Sherwin-Williams is driving towards higher-performance single-pack waterborne coatings and working to improve formaldehyde-free alternatives to acid cure technologies, according to Bartoszek. “Acid cure technologies have long been the performance benchmark in many wood finishing industries in North America due to their excellent durability, application flexibility, and cost effectiveness. We will be introducing new formaldehyde-free coating technology that we feel will raise the standard in performance and application and will satisfy performance expectations,” he says. The company also continues to improve its UV LED curable systems and expand into electron-beam (EB) curing.
Axalta has also reinforced its waterborne offerings with commercial waterborne UV systems, a variety of low-VOC solventborne systems, and its Zenith Waterborne line, which is designed to be a substitution for solventborne kitchen and furniture coatings, according to Gaynor. “Axalta will continue to develop and offer a wide array of custom coating options for this market and all of its OEM customers using its state-of-the-art design center in North Carolina to remain on the cutting edge of wood coatings trends,” he states.
In the flooring segment, there has been increased demand for wood finishes that offer excellent durability and protection while providing greater grain definition and low gloss, according to Gaynor. PPG is also seeing a huge push for stain- and scratch-resistant flooring, which has shifted the market to a better overall flooring performance. “Water-resistant hardwood flooring and scratch-, mar-, and stain-resistant coatings are always in need of improved performance. We’ve developed and formulated a number of additives into our coatings that deter scuffs from footwear, dogs, and other hazards that are improving the appearance and longevity of in-home flooring,” he comments.
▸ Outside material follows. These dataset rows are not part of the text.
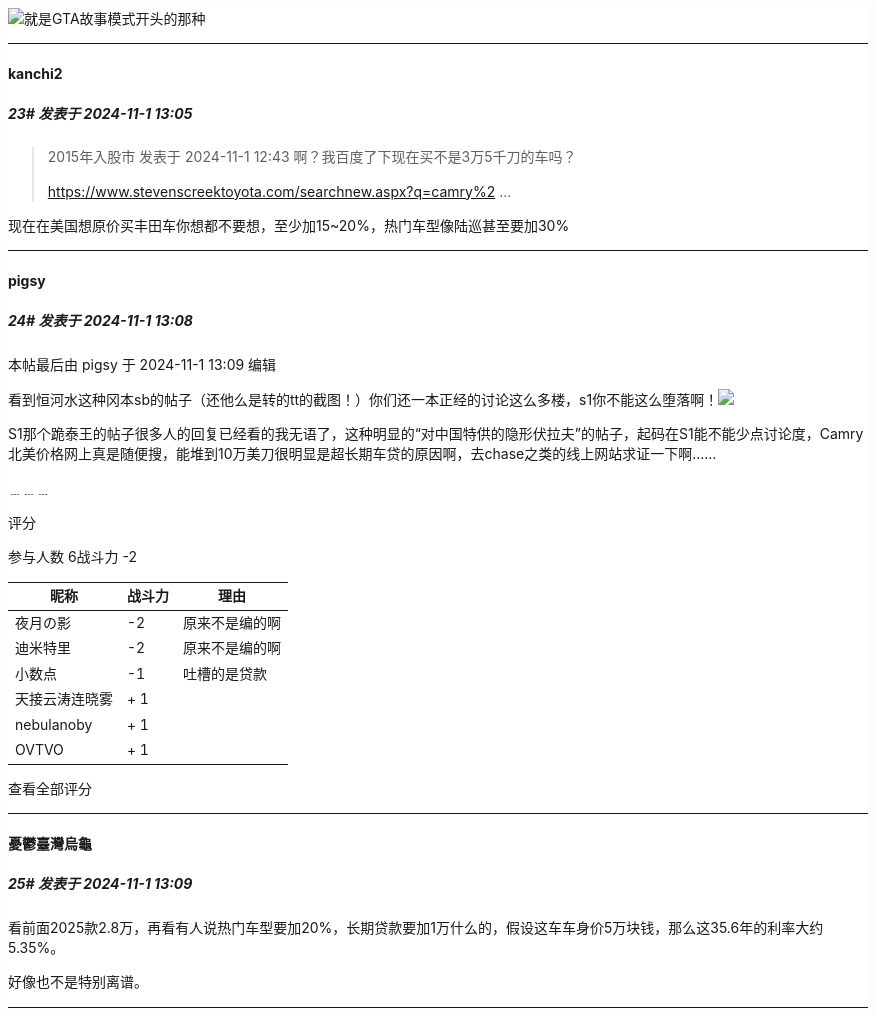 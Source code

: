 <img src="https://static.saraba1st.com/image/smiley/face2017/067.png" referrerpolicy="no-referrer">就是GTA故事模式开头的那种

*****

####  kanchi2  
##### 23#       发表于 2024-11-1 13:05

<blockquote>2015年入股市 发表于 2024-11-1 12:43
啊？我百度了下现在买不是3万5千刀的车吗？

https://www.stevenscreektoyota.com/searchnew.aspx?q=camry%2 ...</blockquote>
现在在美国想原价买丰田车你想都不要想，至少加15~20%，热门车型像陆巡甚至要加30%

*****

####  pigsy  
##### 24#       发表于 2024-11-1 13:08

 本帖最后由 pigsy 于 2024-11-1 13:09 编辑 

看到恒河水这种冈本sb的帖子（还他么是转的tt的截图！）你们还一本正经的讨论这么多楼，s1你不能这么堕落啊！<img src="https://static.saraba1st.com/image/smiley/face2017/001.png" referrerpolicy="no-referrer">

S1那个跪泰王的帖子很多人的回复已经看的我无语了，这种明显的“对中国特供的隐形伏拉夫”的帖子，起码在S1能不能少点讨论度，Camry北美价格网上真是随便搜，能堆到10万美刀很明显是超长期车贷的原因啊，去chase之类的线上网站求证一下啊……

﹍﹍﹍

评分

 参与人数 6战斗力 -2

|昵称|战斗力|理由|
|----|---|---|
| 夜月の影|-2|原来不是编的啊|
| 迪米特里|-2|原来不是编的啊|
| 小数点|-1|吐槽的是贷款|
| 天接云涛连晓雾| + 1||
| nebulanoby| + 1||
| OVTVO| + 1||

查看全部评分

*****

####  憂鬱臺灣烏龜  
##### 25#       发表于 2024-11-1 13:09

看前面2025款2.8万，再看有人说热门车型要加20%，长期贷款要加1万什么的，假设这车车身价5万块钱，那么这35.6年的利率大约5.35%。

好像也不是特别离谱。

*****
Both PPG and Axalta have observed growth in demand for luxury vinyl tile (LVT) in the flooring market, with customers increasingly preferring this material over hardwood. “Vinyl has become a major player in America’s flooring market, growing approximately 20% per year over the last five years,” says Gaynor. Vinyl flooring is naturally more water resistant, but still requires high performing, durable finishes that complement the natural aesthetic, similar to organic wood substrates, he notes. The impact on coatings is minimal because the coatings formulations for both types of products are similar, but there is a need for resin and additive suppliers to focus on more flexible products for these types of floors, because they “give” more than wood floors do, according to Ackerman. Axalta has engineered a full line of coating systems to meet the specific needs of vinyl flooring manufacturers, according to Carter. Ackerman notes that the need for increased flexibility in the LVT market has had a positive technological impact on the formulation of wood coatings as well.
In addition to gloss, durability, and other physical performance aspects, color is an important characteristic of coatings for industrial wood products. “Consumer demand is dictating an increased range of colors and styles, especially the development of custom colors,” Ackerman observes. In addition, earth tone colors and coatings that achieve a natural, wood grain look have become increasingly popular with customers, according to Gaynor. The cabinet industry has been trending more towards opaque colors, specifically light grays and blue dry finishes, he adds. To meet the growing expectations for a wide color choice, Sherwin-Williams recently introduced its Color Express™ program, which allows customers to dispense custom colors from an automated machine to obtain accurate and repeatable color quickly, according to Bartoszek. They can access the system through select Sherwin-Williams facilities or have it placed within their production operations.